Tuesday 3 November 2015

Roasted Salmon, Watercress & Lentil Salad

Roasted Salmon, Watercress & Lentil Salad



The watercress and lentil salad that serves as a backdrop to a simple roasted salmon is dressed with a lemony pesto-style cilantro dressing. If you’re making this for company and want to get some of the preparation done ahead of time, cook the lentils, make the dressing, and toss the lentils with half of the dressing. Then closer to serving time, toss the lentils, watercress, and red onion together with the remaining dressing. And don’t roast the salmon until just before serving in order to serve it warm.

 

Ingredients

·         2 cups chicken broth, homemade or canned
·         1 cup lentils
·         1 cup sliced carrots
·         ½ teaspoon salt
·         ½ teaspoon pepper
·         3 tablespoons fresh lemon juice
·         ½ cup packed cilantro sprigs
·         3 tablespoons water
·         1 tablespoon olive oil
·         1 clove garlic, peeled
·         2 bunches watercress, tough stems removed
·         ¼ cup chopped red onion
·         Oven-Roasted Salmon Fillets

 

Directions

1. In a medium nonstick saucepan, combine the broth with the lentils, carrots, and ¼ teaspoon each of the salt and pepper.
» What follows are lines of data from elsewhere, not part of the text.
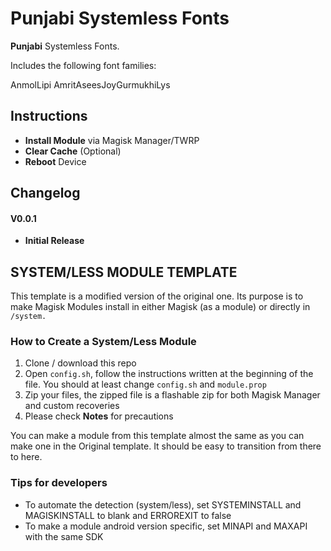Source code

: # Punjabi Systemless Fonts
__Punjabi__ Systemless Fonts.

Includes the following font families: 

AnmolLipi
AmritAseesJoyGurmukhiLys

## Instructions ##
* __Install Module__ via Magisk Manager/TWRP
* __Clear Cache__ (Optional)
* __Reboot__ Device

## Changelog ##

#### V0.0.1 ####
* __Initial Release__




## SYSTEM/LESS MODULE TEMPLATE

This template is a modified version of the original one.
Its purpose is to make Magisk Modules install in either Magisk (as a module) or directly in `/system.`


### How to Create a System/Less Module
1. Clone / download this repo
2. Open `config.sh`, follow the instructions written at the beginning of the file. You should at least change `config.sh` and `module.prop`
3. Zip your files, the zipped file is a flashable zip for both Magisk Manager and custom recoveries
4. Please check **Notes** for precautions


You can make a module from this template almost the same as you can make one in the Original template.
It should be easy to transition from there to here.

### Tips for developers
 - To automate the detection (system/less), set SYSTEMINSTALL and MAGISKINSTALL to blank and ERROREXIT to false
 - To make a module android version specific, set MINAPI and MAXAPI with the same SDK
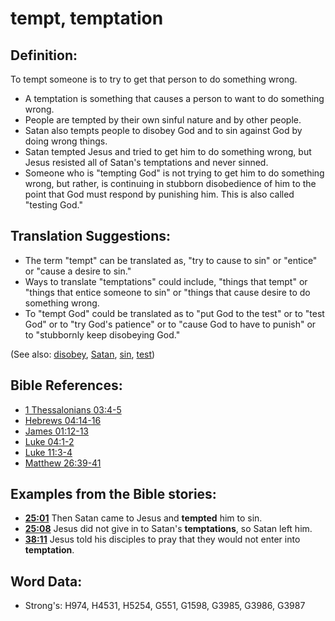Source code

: # tempt, temptation #

## Definition: ##

To tempt someone is to try to get that person to do something wrong.

* A temptation is something that causes a person to want to do something wrong.
* People are tempted by their own sinful nature and by other people.
* Satan also tempts people to disobey God and to sin against God by doing wrong things.
* Satan tempted Jesus and tried to get him to do something wrong, but Jesus resisted all of Satan's temptations and never sinned.
* Someone who is "tempting God" is not trying to get him to do something wrong, but rather, is continuing in stubborn disobedience of him to the point that God must respond by punishing him. This is also called "testing God."

## Translation Suggestions: ##

* The term "tempt" can be translated as, "try to cause to sin" or "entice" or "cause a desire to sin."
* Ways to translate "temptations" could include, "things that tempt" or "things that entice someone to sin" or "things that cause desire to do something wrong.
* To "tempt God" could be translated as to "put God to the test" or to "test God" or to "try God's patience" or to "cause God to have to punish" or to "stubbornly keep disobeying God."

(See also: [disobey](../other/disobey.md), [Satan](../kt/satan.md), [sin](../kt/sin.md), [test](../kt/test.md)) 

## Bible References: ##

* [1 Thessalonians 03:4-5](rc://en/tn/help/1th/03/04)
* [Hebrews 04:14-16](rc://en/tn/help/heb/04/14)
* [James 01:12-13](rc://en/tn/help/jas/01/12)
* [Luke 04:1-2](rc://en/tn/help/luk/04/01)
* [Luke 11:3-4](rc://en/tn/help/luk/11/03)
* [Matthew 26:39-41](rc://en/tn/help/mat/26/39)

## Examples from the Bible stories: ##

* __[25:01](rc://en/tn/help/obs/25/01)__ Then Satan came to Jesus and __tempted__  him to sin.
* __[25:08](rc://en/tn/help/obs/25/08)__ Jesus did not give in to Satan's __temptations__, so Satan left him.
* __[38:11](rc://en/tn/help/obs/38/11)__ Jesus told his disciples to pray that they would not enter into __temptation__.

## Word Data: ##

* Strong's: H974, H4531, H5254, G551, G1598, G3985, G3986, G3987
Cover and bring to a boil over high heat. Reduce the heat to medium-low and simmer until the lentils are tender, about 45 minutes. Drain off any excess liquid. Transfer to a large bowl and set aside to cool to lukewarm.
2. Meanwhile, in a food processor, combine the lemon juice, the remaining ¼ teaspoon each salt and pepper, the cilantro, water, oil, and garlic. Process to a smooth puree and add to the lentils.
3. Add the watercress and red onion to the lentils and toss to combine.
4. Roast the salmon. Serve the hot salmon on a bed of the lentil salad.

Makes 4 servings.

Nutrition per serving: 396 calories, 13g total fat (2g saturated), 68mg cholesterol, 16g dietary fiber, 34g carbohydrate, 37g protein, 593mg sodium.
A good source of: beta carotene, fiber, folate, niacin, omega-3 fatty acids, potassium, selenium, thiamin, vitamin B12, vitamin B6, vitamin D.